Da steckt dieses Cohnsche „So ist der Mensch“ wie in einem Schatzkästlein drin. Der hebräische Text ist zwar unrettbar „verderbt“, also unentschieden: Ist es eine Frage, eine Antwort, eine Aufforderung? Selbst die gerühmte „Jerusalemer Bibel“ in den verschiedenen Sprachen bietet widersprechende Übersetzungen, die griechische Septuaginta schlägt wieder etwas anderes vor. Sagen wir er es so: 1. Buch Mose 4,7 enthält die befreiende Friedensformel für alle Völker, alle Zeiten, alle Menschen!

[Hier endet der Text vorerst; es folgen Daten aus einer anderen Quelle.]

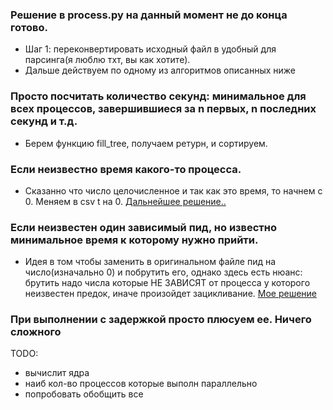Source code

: ### Решение в process.py на данный момент не до конца готово. 
- Шаг 1: переконвертировать исходный файл в удобный для парсинга(я люблю тхт, вы как хотите).
- Дальше действуем по одному из алгоритмов описанных ниже

### Просто посчитать количество секунд: минимальное для всех процессов, завершившиеся за n первых, n последних секунд и т.д.
- Берем функцию fill_tree, получаем ретурн, и сортируем.

### Если неизвестно время какого-то процесса.
- Сказанно что число целочисленное и так как это время, то начнем с 0. Меняем в csv t на 0. [Дальнейшее решение..](./time_process.py)

### Если неизвестен один зависимый пид, но известно минимальное время к которому нужно прийти. 
- Идея в том чтобы заменить в оригинальном файле пид на число(изначально 0) и побрутить его, однако здесь есть нюанс: брутить надо числа которые НЕ ЗАВИСЯТ от процесса у которого неизвестен предок, иначе произойдет зацикливание. [Мое решение](./process_pid)

### При выполнении с задержкой просто плюсуем ее. Ничего сложного

TODO:
- вычислит ядра
- наиб кол-во процессов которые выполн параллельно
- попробовать обобщить все
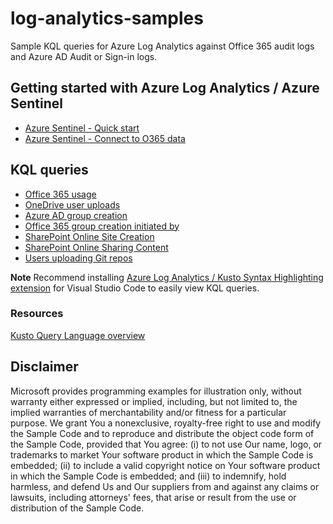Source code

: # log-analytics-samples

Sample KQL queries for Azure Log Analytics against Office 365 audit logs and Azure AD Audit or Sign-in logs.

## Getting started with Azure Log Analytics / Azure Sentinel

- [Azure Sentinel - Quick start](https://docs.microsoft.com/en-us/azure/sentinel/quickstart-onboard)
- [Azure Sentinel - Connect to O365 data](https://docs.microsoft.com/en-us/azure/sentinel/connect-office-365)

## KQL queries

- [Office 365 usage](./Queries/Office365Usage.kql)
- [OneDrive user uploads](./Queries/OneDriveUserUploads.kql)
- [Azure AD group creation](./Queries/AzureADGroupCreation.kql)
- [Office 365 group creation initiated by](./Queries/Office365GroupCreationInitiatedBy.kql)
- [SharePoint Online Site Creation](./Queries/SPOSiteCreation.kql)
- [SharePoint Online Sharing Content](./Queries/SPOSharing.kql)
- [Users uploading Git repos](./Queries/UsersUploadGitRepo.kql)

**Note** Recommend installing [Azure Log Analytics / Kusto Syntax Highlighting extension](
https://marketplace.visualstudio.com/items?itemName=josin.kusto-syntax-highlighting) for Visual Studio Code to easily view KQL queries.

### Resources

[Kusto Query Language overview](https://docs.microsoft.com/en-us/azure/kusto/query/)

## Disclaimer

Microsoft provides programming examples for illustration only, without warranty either expressed or implied, including, but not limited to, the implied warranties of merchantability and/or fitness for a particular purpose. We grant You a nonexclusive, royalty-free right to use and modify the Sample Code and to reproduce and distribute the object code form of the Sample Code, provided that You agree: (i) to not use Our name, logo, or trademarks to market Your software product in which the Sample Code is embedded; (ii) to include a valid copyright notice on Your software product in which the Sample Code is embedded; and (iii) to indemnify, hold harmless, and defend Us and Our suppliers from and against any claims or lawsuits, including attorneys' fees, that arise or result from the use or distribution of the Sample Code.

Leszek Kolakowski, der polnische Ex-Kommunist und Philosoph übersetzt diesen selben Vers ohne zu wissen, dass er diesen Vers übersetzt: Das Böse ist in uns – zlo jest w nas.

Diese schlichten 4 oder 5 Worte durchdringen den Eispanzer der eingewinterten Seelen.

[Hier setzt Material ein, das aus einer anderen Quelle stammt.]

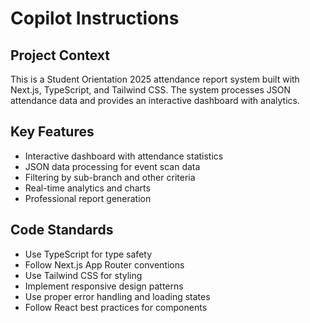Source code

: # Copilot Instructions

<!-- Use this file to provide workspace-specific custom instructions to Copilot. For more details, visit https://code.visualstudio.com/docs/copilot/copilot-customization#_use-a-githubcopilotinstructionsmd-file -->

## Project Context
This is a Student Orientation 2025 attendance report system built with Next.js, TypeScript, and Tailwind CSS. The system processes JSON attendance data and provides an interactive dashboard with analytics.

## Key Features
- Interactive dashboard with attendance statistics
- JSON data processing for event scan data
- Filtering by sub-branch and other criteria
- Real-time analytics and charts
- Professional report generation

## Code Standards
- Use TypeScript for type safety
- Follow Next.js App Router conventions
- Use Tailwind CSS for styling
- Implement responsive design patterns
- Use proper error handling and loading states
- Follow React best practices for components
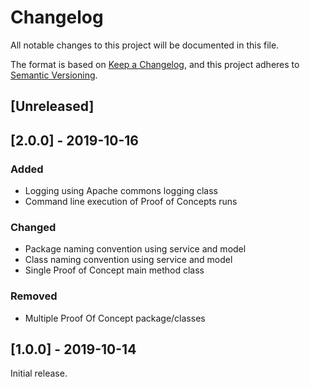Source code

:# Changelog
All notable changes to this project will be documented in this file.

The format is based on [Keep a Changelog](https://keepachangelog.com/en/1.0.0/),
and this project adheres to [Semantic Versioning](https://semver.org/spec/v2.0.0.html).

## [Unreleased]

## [2.0.0] - 2019-10-16
### Added
- Logging using Apache commons logging class
- Command line execution of Proof of Concepts runs

### Changed
- Package naming convention using service and model
- Class naming convention using service and model
- Single Proof of Concept main method class

### Removed
- Multiple Proof Of Concept package/classes

## [1.0.0] - 2019-10-14
Initial release.
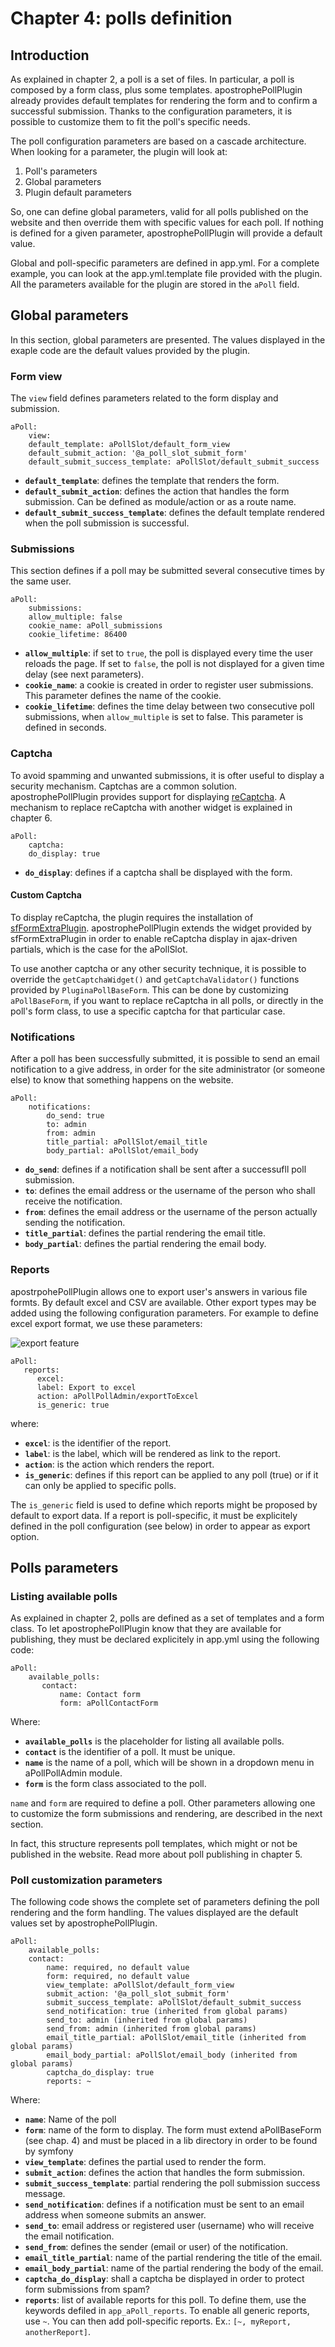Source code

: # Chapter 4: polls definition

## Introduction

As explained in chapter 2, a poll is a set of files. In particular, a poll is composed by a form class, plus some templates. apostrophePollPlugin already provides default templates for rendering the form and to confirm a successful submission. Thanks to the configuration parameters, it is possible to customize them to fit the poll's specific needs.

The poll configuration parameters are based on a cascade architecture. When looking for a parameter, the plugin will look at:

1.   Poll's parameters
2.   Global parameters
3.   Plugin default parameters

So, one can define global parameters, valid for all polls published on the website and then override them with specific values for each poll. If nothing is defined for a given parameter, apostrophePollPlugin will provide a default value.

Global and poll-specific parameters are defined in app.yml. For a complete example, you can look at the app.yml.template file provided with the plugin. All the parameters available for the plugin are stored in the `aPoll` field.



## Global parameters

In this section, global parameters are presented. The values displayed in the exaple code are the default values provided by the plugin.

### Form view

The `view` field defines parameters related to the form display and submission.

	aPoll:
	    view:
		default_template: aPollSlot/default_form_view
		default_submit_action: '@a_poll_slot_submit_form'
		default_submit_success_template: aPollSlot/default_submit_success


* **`default_template`**: defines the template that renders the form. 
* **`default_submit_action`**: defines the action that handles the form submission. Can be defined as module/action or as a route name.
* **`default_submit_success_template`**: defines the default template rendered when the poll submission is successful.

### Submissions

This section defines if a poll may be submitted several consecutive times by the same user. 

	aPoll:
	    submissions:
		allow_multiple: false
		cookie_name: aPoll_submissions
		cookie_lifetime: 86400

* **`allow_multiple`**: if set to `true`, the poll is displayed every time the user reloads the page. If set to `false`, the poll is not displayed for a given time delay (see next parameters).
* **`cookie_name`**: a cookie is created in order to register user submissions. This parameter defines the name of the cookie.
* **`cookie_lifetime`**: defines the time delay between two consecutive poll submissions, when `allow_multiple` is set to false. This parameter is defined in seconds.

### Captcha

To avoid spamming and unwanted submissions, it is ofter useful to display a security mechanism. Captchas are a common solution. apostrophePollPlugin provides support for displaying [reCaptcha](http://www.google.com/recaptcha). A mechanism to replace reCaptcha with another widget is explained in chapter 6.

	aPoll:
	    captcha:
		do_display: true

* **`do_display`**: defines if a captcha shall be displayed with the form.

#### Custom Captcha
 
To display reCaptcha, the plugin requires the installation of [sfFormExtraPlugin](http://www.symfony-project.org/plugins/sfFormExtraPlugin "sfFormExtra"). apostrophePollPlugin extends the widget provided by sfFormExtraPlugin in order to enable reCaptcha display in ajax-driven partials, which is the case for the aPollSlot.

To use another captcha or any other security technique, it is possible to override the `getCaptchaWidget()` and `getCaptchaValidator()` functions provided by `PluginaPollBaseForm`. This can be done by customizing `aPollBaseForm`, if you want to replace reCaptcha in all polls, or directly in the poll's form class, to use a specific captcha for that particular case.




### Notifications

After a poll has been successfully submitted, it is possible to send an email notification to a give address, in order for the site administrator (or someone else) to know that something happens on the website.

	aPoll:
	    notifications:
			do_send: true
			to: admin
			from: admin
			title_partial: aPollSlot/email_title
			body_partial: aPollSlot/email_body

* **`do_send`**: defines if a notification shall be sent after a successufll poll submission.
* **`to`**: defines the email address or the username of the person who shall receive the notification.
* **`from`**: defines the email address or the username of the person actually sending the notification.
* **`title_partial`**: defines the partial rendering the email title.
* **`body_partial`**: defines the partial rendering the email body.


### Reports

apostrpohePollPlugin allows one to export user's answers in various file formts. By default excel and CSV are available. Other export types may be added using the following configuration parameters. For example to define excel export format, we use these parameters:

![export feature](images/export.png "Export feature")


	aPoll:  
	   reports:  
	      excel:  
		  label: Export to excel     
		  action: aPollPollAdmin/exportToExcel  
		  is_generic: true  


where:

* **`excel`**: is the identifier of the report.
* **`label`**: is the label, which will be rendered as link to the report.
* **`action`**: is the action which renders the report.
* **`is_generic`**: defines if this report can be applied to any poll (true) or if it can only be applied to specific polls.

The `is_generic` field is used to define which reports might be proposed by default to export data. If a report is poll-specific, it must be explicitely defined in the poll configuration (see below) in order to appear as export option.

## Polls parameters

### Listing available polls

As explained in chapter 2, polls are defined as a set of templates and a form class. To let apostrophePollPlugin know that they are available for publishing, they must be declared explicitely in app.yml using the following code:

	aPoll:
	    available_polls:
		   contact:
		       name: Contact form
		       form: aPollContactForm

Where:

* **`available_polls`** is the placeholder for listing all available polls.
* **`contact`** is the identifier of a poll. It must be unique.
* **`name`** is the name of a poll, which will be shown in a dropdown menu in aPollPollAdmin module.
* **`form`** is the form class associated to the poll.

`name` and `form` are required to define a poll. Other parameters allowing one to customize the form submissions and rendering, are described in the next section.

In fact, this structure represents poll templates, which might or not be published in the website. Read more about poll publishing in chapter 5.

### Poll customization parameters

The following code shows the complete set of parameters defining the poll rendering and the form handling. The values displayed are the default values set by apostrophePollPlugin.

	aPoll:
	    available_polls:
		contact:
			name: required, no default value
			form: required, no default value
			view_template: aPollSlot/default_form_view
			submit_action: '@a_poll_slot_submit_form'
			submit_success_template: aPollSlot/default_submit_success
			send_notification: true (inherited from global params)
			send_to: admin (inherited from global params)
			send_from: admin (inherited from global params)
			email_title_partial: aPollSlot/email_title (inherited from global params)
			email_body_partial: aPollSlot/email_body (inherited from global params)
			captcha_do_display: true
			reports: ~
    

Where:

* **`name`**: Name of the poll
* **`form`**: name of the form to display. The form must extend aPollBaseForm (see chap. 4) and must be placed in a lib directory in order to be found by symfony
* **`view_template`**: defines the partial used to render the form.
* **`submit_action`**: defines the action that handles the form submission.
* **`submit_success_template`**: partial rendering the poll submission success message.
* **`send_notification`**: defines if a notification must be sent to an email address when someone submits an answer.
* **`send_to`**: email address or registered user (username) who will receive the email notification.
* **`send_from`**: defines the sender (email or user) of the notification.
* **`email_title_partial`**: name of the partial rendering the title of the email.
* **`email_body_partial`**: name of the partial rendering  the body of the email.
* **`captcha_do_display`**: shall a captcha be displayed in order to protect form submissions from spam?
* **`reports`**: list of available reports for this poll. To define them, use the keywords defiled in `app_aPoll_reports`. To enable all generic reports, use `~`. You can then add poll-specific reports. Ex.: `[~, myReport, anotherReport]`.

Von Kain zu Kohn! Kohn, Cohen, Cohn – das sind alles Varianten des hebräischen Familiennamens der Priester. Ich wünsche Daniel Cohn, dass er diesen Ursprüngen seines Namens, den Ursprüngen dieser Benennung des Menschlichen auf die Spur kommen möge! Das ist zugleich die Spur des Judentums, die 1918-1953 in Europa fast verschüttet zu werden drohte – und folglich auch die Spur des Christentums, das ebenfalls verloren zu gehen drohte.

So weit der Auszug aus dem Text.